BIMCO: Dry Bulk to Recover Slightly in Q2, But Rates Will Remain Under $10,000

by Ship & Bunker News Team
Monday March 16, 2015

BIMCO Friday said since early December 2014 conditions in the dry bulk shipping market have been “extremely bad”, but the second quarter of 2015 may be looking up slightly.

On 18 February, the Baltic Dry Index (BDI) hit an all-time low of 509, with Capesize, Panamax, and Handysize bulkers all making less than $5,000 per day on the spot market and Supramax freight rates were only marginally higher at $5,002 per day.

BIMCO predicted that Capesize time charter rates for the second quarter of 2015 would fall within the range of $3,000 to $9,000 per day, while during the same period Panamax vessels would earn between $5,000 and $9,000 per day, Supramaxes would make between $6,000 and $9,000 and Handysize bulkers would achieve between $5,000 and $7,000.

On the demand side, BIMCO said the fortunes of the dry bulk market are largely tied with Chinese demand for raw materials imports.

While Chinese GDP growth is still over 7 percent, demand for imported commodities was weaker last year than in recent years.

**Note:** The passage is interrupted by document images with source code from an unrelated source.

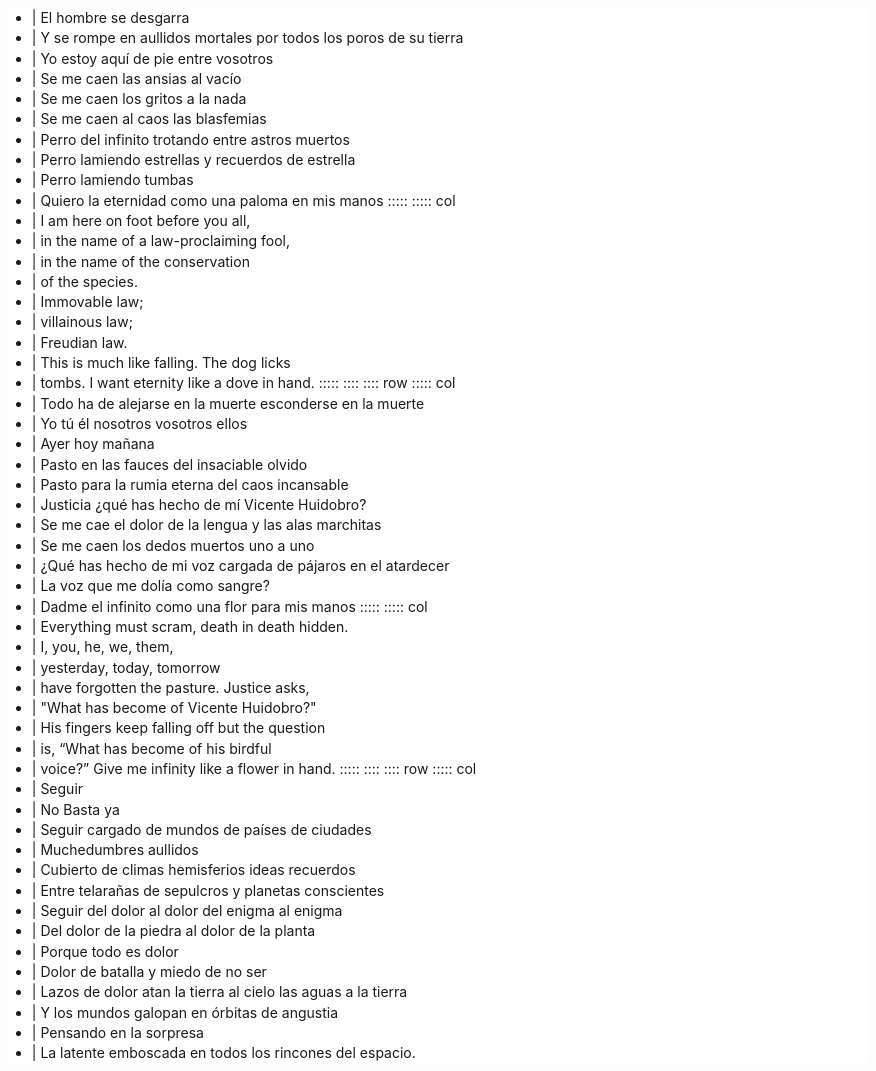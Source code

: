 * | El hombre se desgarra
* | Y se rompe en aullidos mortales por todos los poros de su tierra
* | Yo estoy aquí de pie entre vosotros
* | Se me caen las ansias al vacío
* | Se me caen los gritos a la nada
* | Se me caen al caos las blasfemias
* | Perro del infinito trotando entre astros muertos
* | Perro lamiendo estrellas y recuerdos de estrella
* | Perro lamiendo tumbas
* | Quiero la eternidad como una paloma en mis manos
:::::
::::: col
* | I am here on foot before you all,
* | in the name of a law-proclaiming fool,
* | in the name of the conservation
* | of the species. 
* |                Immovable law;
* |                villainous law; 
* |                Freudian law.
* | This is much like falling. The dog licks
* | tombs. I want eternity like a dove in hand.
:::::
::::
:::: row
::::: col
* | Todo ha de alejarse en la muerte esconderse en la muerte
* | Yo tú él nosotros vosotros ellos
* | Ayer hoy mañana
* | Pasto en las fauces del insaciable olvido
* | Pasto para la rumia eterna del caos incansable
* | Justicia ¿qué has hecho de mí Vicente Huidobro?
* | Se me cae el dolor de la lengua y las alas marchitas
* | Se me caen los dedos muertos uno a uno
* | ¿Qué has hecho de mi voz cargada de pájaros en el atardecer
* | La voz que me dolía como sangre?
* | Dadme el infinito como una flor para mis manos
:::::
::::: col
* | Everything must scram, death in death hidden.
* |         I, you, he, we, them,
* |         yesterday, today, tomorrow
* | have forgotten the pasture. Justice asks,
* | "What has become of Vicente Huidobro?"
* | His fingers keep falling off but the question
* | is, “What has become of his birdful
* | voice?” Give me infinity like a flower in hand.
:::::
::::
:::: row
::::: col
* | Seguir
* | No Basta ya
* | Seguir cargado de mundos de países de ciudades
* | Muchedumbres aullidos
* | Cubierto de climas hemisferios ideas recuerdos
* | Entre telarañas de sepulcros y planetas conscientes
* | Seguir del dolor al dolor del enigma al enigma
* | Del dolor de la piedra al dolor de la planta
* | Porque todo es dolor
* | Dolor de batalla y miedo de no ser
* | Lazos de dolor atan la tierra al cielo las aguas a la tierra
* | Y los mundos galopan en órbitas de angustia
* | Pensando en la sorpresa
* | La latente emboscada en todos los rincones del espacio.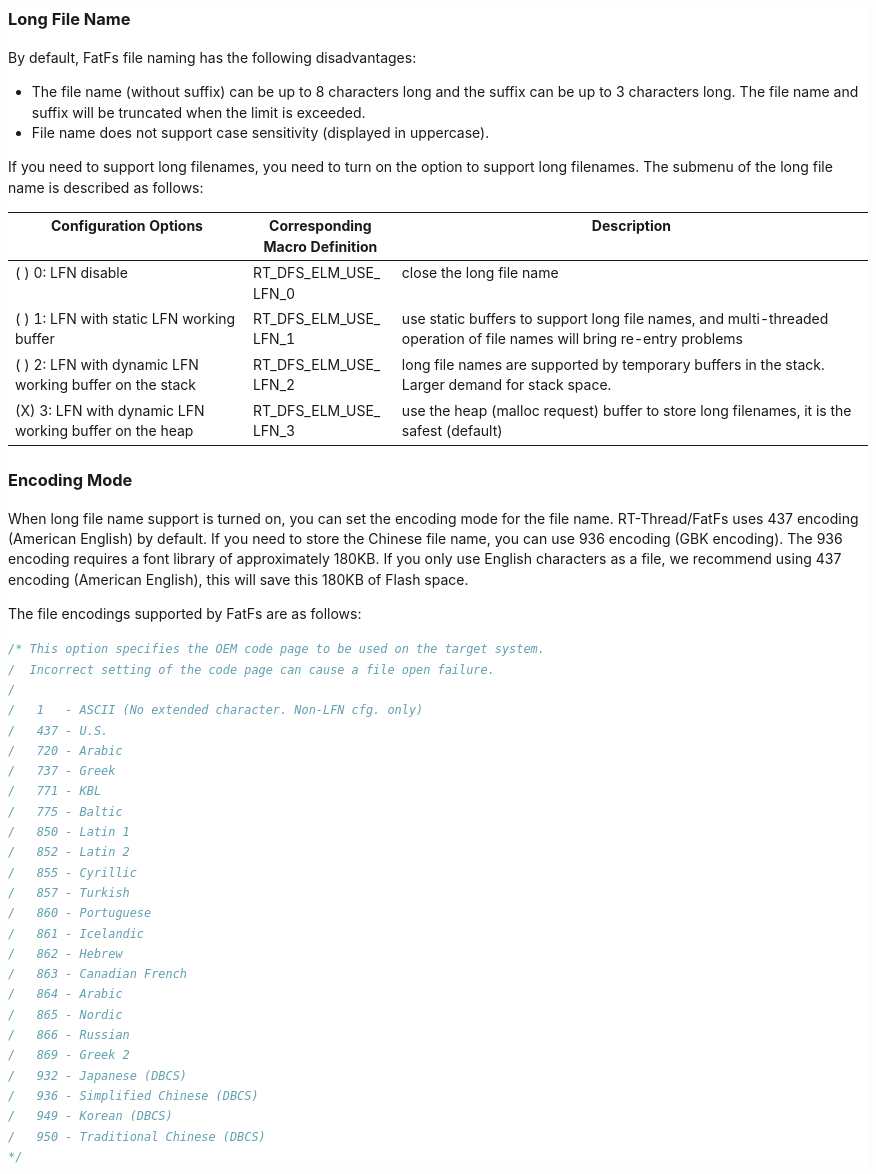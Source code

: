 ### Long File Name

By default, FatFs file naming has the following disadvantages:

- The file name (without suffix) can be up to 8 characters long and the suffix can be up to 3 characters long. The file name and suffix will be truncated when the limit is exceeded.
- File name does not support case sensitivity (displayed in uppercase).

If you need to support long filenames, you need to turn on the option to support long filenames. The  submenu of the long file name is described as follows:

|**Configuration Options** |**Corresponding Macro Definition**|**Description** |
|----------------------------------|-------------------------|---------------------|
|( ) 0: LFN disable |RT_DFS_ELM_USE_LFN_0 |close the long file name |
|( ) 1: LFN with static LFN working buffer|RT_DFS_ELM_USE_LFN_1 |use static buffers to support long file names, and multi-threaded operation of file names will bring re-entry problems |
|( ) 2: LFN with dynamic LFN working buffer on the stack |RT_DFS_ELM_USE_LFN_2 |long file names are supported by temporary buffers in the stack. Larger demand for stack space. |
|(X) 3: LFN with dynamic LFN working buffer on the heap |RT_DFS_ELM_USE_LFN_3 |use the heap (malloc request) buffer to store long filenames, it is the safest (default) |

### Encoding Mode

When long file name support is turned on, you can set the encoding mode for the file name. RT-Thread/FatFs uses 437 encoding (American English) by default. If you need to store the Chinese file name, you can use 936 encoding (GBK encoding). The 936 encoding requires a font library of approximately 180KB. If you only use English characters as a file, we recommend using 437 encoding (American English), this will save this 180KB of Flash space.

The file encodings supported by FatFs are as follows:

```c
/* This option specifies the OEM code page to be used on the target system.
/  Incorrect setting of the code page can cause a file open failure.
/
/   1   - ASCII (No extended character. Non-LFN cfg. only)
/   437 - U.S.
/   720 - Arabic
/   737 - Greek
/   771 - KBL
/   775 - Baltic
/   850 - Latin 1
/   852 - Latin 2
/   855 - Cyrillic
/   857 - Turkish
/   860 - Portuguese
/   861 - Icelandic
/   862 - Hebrew
/   863 - Canadian French
/   864 - Arabic
/   865 - Nordic
/   866 - Russian
/   869 - Greek 2
/   932 - Japanese (DBCS)
/   936 - Simplified Chinese (DBCS)
/   949 - Korean (DBCS)
/   950 - Traditional Chinese (DBCS)
*/
```
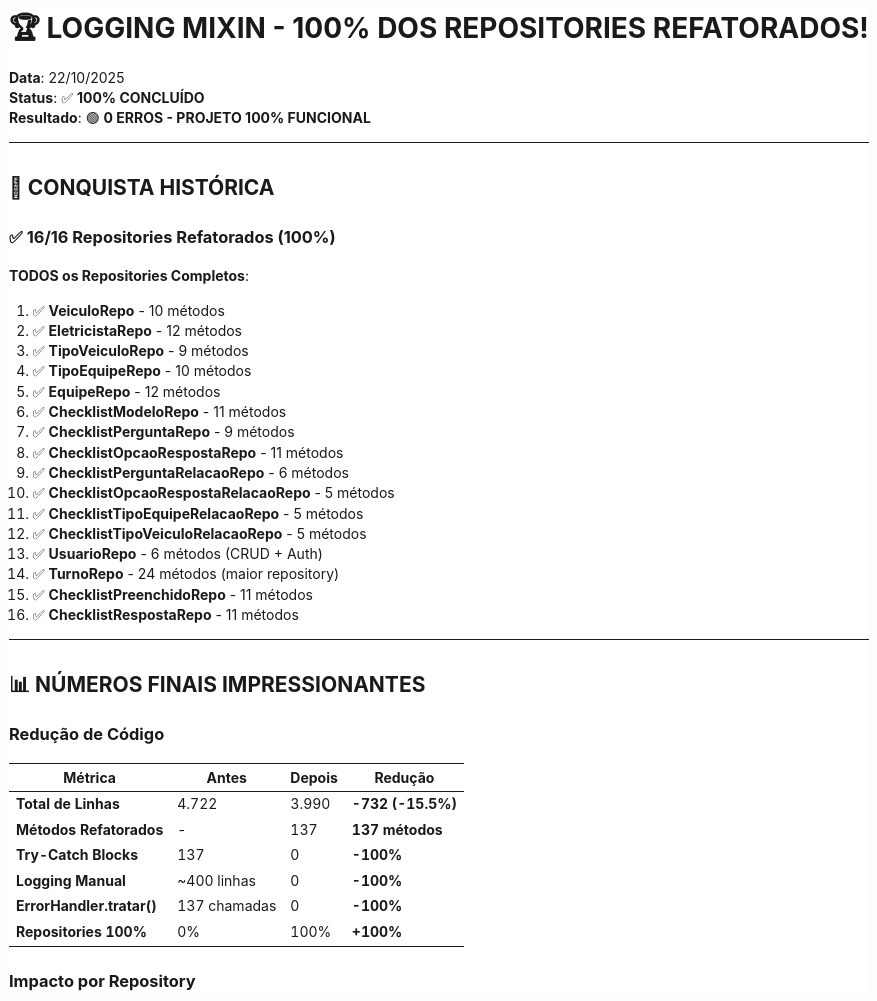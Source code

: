 # 🏆 LOGGING MIXIN - 100% DOS REPOSITORIES REFATORADOS!

**Data**: 22/10/2025  
**Status**: ✅ **100% CONCLUÍDO**  
**Resultado**: 🟢 **0 ERROS - PROJETO 100% FUNCIONAL**

---

## 🎉 CONQUISTA HISTÓRICA

### ✅ 16/16 Repositories Refatorados (100%)

**TODOS os Repositories Completos**:
1. ✅ **VeiculoRepo** - 10 métodos
2. ✅ **EletricistaRepo** - 12 métodos
3. ✅ **TipoVeiculoRepo** - 9 métodos
4. ✅ **TipoEquipeRepo** - 10 métodos
5. ✅ **EquipeRepo** - 12 métodos
6. ✅ **ChecklistModeloRepo** - 11 métodos
7. ✅ **ChecklistPerguntaRepo** - 9 métodos
8. ✅ **ChecklistOpcaoRespostaRepo** - 11 métodos
9. ✅ **ChecklistPerguntaRelacaoRepo** - 6 métodos
10. ✅ **ChecklistOpcaoRespostaRelacaoRepo** - 5 métodos
11. ✅ **ChecklistTipoEquipeRelacaoRepo** - 5 métodos
12. ✅ **ChecklistTipoVeiculoRelacaoRepo** - 5 métodos
13. ✅ **UsuarioRepo** - 6 métodos (CRUD + Auth)
14. ✅ **TurnoRepo** - 24 métodos (maior repository)
15. ✅ **ChecklistPreenchidoRepo** - 11 métodos
16. ✅ **ChecklistRespostaRepo** - 11 métodos

---

## 📊 NÚMEROS FINAIS IMPRESSIONANTES

### Redução de Código

| Métrica | Antes | Depois | Redução |
|---------|-------|--------|---------|
| **Total de Linhas** | 4.722 | 3.990 | **-732 (-15.5%)** |
| **Métodos Refatorados** | - | 137 | **137 métodos** |
| **Try-Catch Blocks** | 137 | 0 | **-100%** |
| **Logging Manual** | ~400 linhas | 0 | **-100%** |
| **ErrorHandler.tratar()** | 137 chamadas | 0 | **-100%** |
| **Repositories 100%** | 0% | 100% | **+100%** |

### Impacto por Repository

According to BIMCO, Chinese imports of high quality iron ore rose 13.7 percent to 112.6 million tons on falling prices, but imports of coal were down heavily across the board.

Thermal coal imports fell to 165.5 million tons from 192 million tons as domestic hydropower generation rose, and coking coal imports fell 14.6 million tons to 60.8 million tons despite higher steel production.

The cement trade fared well, however, growing 10 percent in 2014 to around 179 million tons.

On the supply side, a net 6 million deadweight tonnes (DWT) have been added to the global dry bulk fleet.

In the first two months of the year 68 ships with a combined capacity of 5 million DWT were demolished, but 11 million DWT of new dry bulk capacity were delivered into the active fleet, mostly Supramaxes.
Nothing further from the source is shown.